The fact of the ulceration to which I have referred was reported to her office. Consent for debridement of the ulcer was sought from the Public Advocate. His multiple health issues and the ulcer were reported. Similarly, difficulties with nutrition were also reported. It was clarified that Mr Shueard was not for resuscitation in the event of cardiac arrest. By this stage Mr Shueard was at the LMH.

6.5. On 25 February 2013 the guardian attended the case conference at the LMH to which I have earlier referred. A number of senior medical practitioners were present.

Mr Shueard’s recent history was discussed and it was noted that he was now appearing to be drowsy and almost unrousable. The treating team were unanimous that extraordinary measures would be inappropriate for Mr Shueard given his severe comorbidities. It was agreed that he would be referred to the palliative care team for comfort care only. Ms Jordan reported that it was clear from this meeting that Mr Shueard would not live much longer, but would be kept comfortable. On 11 March 2013 her office was notified of Mr Shueard’s death.

6.6. I accept all of Ms Jordan’s evidence. Ms Jordan’s statement contains no adverse comment or observation in relation to the level of care that Mr Shueard received either at MAKK House or at the LMH.

  1. Conclusions 7.1. This matter was extensively investigated by Senior Constable First Class Neil Dunne of the Elizabeth CIB. I am grateful for Mr Dunne’s comprehensive report. Following his extensive investigation and analysis of the evidence, Mr Dunne expresses the conclusion that the care of Mr Shueard at MAKK House had been appropriate. He reached the same conclusion in relation to Mr Shueard’s care at the LMH. I have no reason to differ from those conclusions.

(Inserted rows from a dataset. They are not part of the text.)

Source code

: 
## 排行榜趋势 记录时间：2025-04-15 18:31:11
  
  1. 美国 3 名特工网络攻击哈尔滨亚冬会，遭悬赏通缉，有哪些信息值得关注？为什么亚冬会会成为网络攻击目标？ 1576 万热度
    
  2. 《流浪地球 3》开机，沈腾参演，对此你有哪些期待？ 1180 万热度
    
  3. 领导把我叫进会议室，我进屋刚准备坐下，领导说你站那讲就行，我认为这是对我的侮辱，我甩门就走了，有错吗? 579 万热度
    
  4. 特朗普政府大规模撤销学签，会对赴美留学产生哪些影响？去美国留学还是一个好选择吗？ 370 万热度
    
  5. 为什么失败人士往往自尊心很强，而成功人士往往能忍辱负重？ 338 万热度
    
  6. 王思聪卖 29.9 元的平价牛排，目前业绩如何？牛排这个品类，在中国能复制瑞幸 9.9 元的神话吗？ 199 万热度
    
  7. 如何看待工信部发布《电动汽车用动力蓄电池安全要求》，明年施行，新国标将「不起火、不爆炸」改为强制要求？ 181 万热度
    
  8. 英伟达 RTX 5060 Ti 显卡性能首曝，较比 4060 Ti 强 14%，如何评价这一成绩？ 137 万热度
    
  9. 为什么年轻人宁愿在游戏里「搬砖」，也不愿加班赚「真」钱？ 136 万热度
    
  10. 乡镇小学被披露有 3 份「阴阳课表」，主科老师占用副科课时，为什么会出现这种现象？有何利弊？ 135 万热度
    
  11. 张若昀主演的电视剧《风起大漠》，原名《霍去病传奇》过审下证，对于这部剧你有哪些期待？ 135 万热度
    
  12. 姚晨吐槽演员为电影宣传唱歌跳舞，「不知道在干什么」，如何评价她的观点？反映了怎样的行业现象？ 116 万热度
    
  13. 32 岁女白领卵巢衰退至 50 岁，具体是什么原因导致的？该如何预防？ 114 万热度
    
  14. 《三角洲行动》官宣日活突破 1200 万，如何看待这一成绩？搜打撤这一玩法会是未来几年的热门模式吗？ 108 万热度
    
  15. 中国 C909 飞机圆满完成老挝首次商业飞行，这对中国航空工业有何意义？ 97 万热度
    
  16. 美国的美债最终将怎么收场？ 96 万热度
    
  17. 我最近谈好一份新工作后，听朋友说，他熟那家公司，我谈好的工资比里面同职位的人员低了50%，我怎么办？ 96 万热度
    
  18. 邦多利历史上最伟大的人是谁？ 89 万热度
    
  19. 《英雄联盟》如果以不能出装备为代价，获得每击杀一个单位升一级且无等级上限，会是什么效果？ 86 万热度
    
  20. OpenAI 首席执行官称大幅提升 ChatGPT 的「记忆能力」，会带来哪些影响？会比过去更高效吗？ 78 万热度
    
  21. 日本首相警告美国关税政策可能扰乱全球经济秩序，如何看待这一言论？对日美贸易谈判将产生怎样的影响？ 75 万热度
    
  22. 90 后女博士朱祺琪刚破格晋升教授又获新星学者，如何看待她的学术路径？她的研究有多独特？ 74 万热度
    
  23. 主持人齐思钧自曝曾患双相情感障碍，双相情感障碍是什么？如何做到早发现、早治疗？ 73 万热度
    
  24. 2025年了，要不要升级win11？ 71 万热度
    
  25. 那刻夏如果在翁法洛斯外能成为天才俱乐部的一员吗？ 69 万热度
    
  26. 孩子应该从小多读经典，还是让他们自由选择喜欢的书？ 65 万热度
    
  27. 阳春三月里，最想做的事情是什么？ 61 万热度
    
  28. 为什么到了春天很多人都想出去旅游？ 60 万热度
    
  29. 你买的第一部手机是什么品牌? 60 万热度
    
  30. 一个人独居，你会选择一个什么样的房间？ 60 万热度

7.2. Specifically, no deficiency in the care and attention afforded to Mr Shueard while detained at the LMH has been identified. Similarly no deficiency in the care and attention afforded to him while at MAKK House has been identified.

7.3. Mr Shueard’s detention under the Mental Health Act was lawful and appropriate for obvious reasons.

8. Recommendations 8.1. There are no recommendations to be made in this matter.

Key Words: Death in Custody; Inpatient Treatment Order; Oakden In witness whereof the said Coroner has hereunto set and subscribed his hand and Seal the 30th day of August, 2019.